# WORK TASK
Look through the lines below; wherever the word "cdot" appears, copy that line.

━━━━━ EXERCISE DATA ━━━━━

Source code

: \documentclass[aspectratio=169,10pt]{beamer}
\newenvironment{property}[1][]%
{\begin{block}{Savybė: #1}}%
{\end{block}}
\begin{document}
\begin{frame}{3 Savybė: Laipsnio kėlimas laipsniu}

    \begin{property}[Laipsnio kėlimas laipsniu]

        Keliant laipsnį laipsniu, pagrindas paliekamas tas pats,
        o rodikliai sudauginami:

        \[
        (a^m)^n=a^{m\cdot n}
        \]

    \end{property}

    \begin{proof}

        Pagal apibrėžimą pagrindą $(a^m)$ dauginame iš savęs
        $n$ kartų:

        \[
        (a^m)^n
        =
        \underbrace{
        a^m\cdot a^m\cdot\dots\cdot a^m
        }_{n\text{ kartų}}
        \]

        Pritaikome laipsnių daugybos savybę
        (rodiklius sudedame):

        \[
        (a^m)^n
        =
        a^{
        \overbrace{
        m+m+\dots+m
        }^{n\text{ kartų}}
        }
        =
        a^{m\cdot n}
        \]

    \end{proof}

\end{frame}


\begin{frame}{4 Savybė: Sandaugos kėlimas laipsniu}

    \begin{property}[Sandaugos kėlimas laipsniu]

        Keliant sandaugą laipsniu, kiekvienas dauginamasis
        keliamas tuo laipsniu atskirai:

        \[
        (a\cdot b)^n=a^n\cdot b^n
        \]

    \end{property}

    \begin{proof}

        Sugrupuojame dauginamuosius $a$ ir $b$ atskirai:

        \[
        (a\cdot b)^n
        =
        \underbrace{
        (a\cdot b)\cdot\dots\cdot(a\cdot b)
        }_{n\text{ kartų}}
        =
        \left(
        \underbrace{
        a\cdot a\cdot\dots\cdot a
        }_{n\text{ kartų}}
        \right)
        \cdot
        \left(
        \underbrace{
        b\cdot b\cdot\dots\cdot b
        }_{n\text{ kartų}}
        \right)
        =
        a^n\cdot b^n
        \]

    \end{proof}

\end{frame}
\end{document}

━━━━━

# EXERCISE SOLUTION
        (a^m)^n=a^{m\cdot n}
        a^m\cdot a^m\cdot\dots\cdot a^m
        a^{m\cdot n}
        (a\cdot b)^n=a^n\cdot b^n
        (a\cdot b)^n
        (a\cdot b)\cdot\dots\cdot(a\cdot b)
        a\cdot a\cdot\dots\cdot a
        \cdot
        b\cdot b\cdot\dots\cdot b
        a^n\cdot b^n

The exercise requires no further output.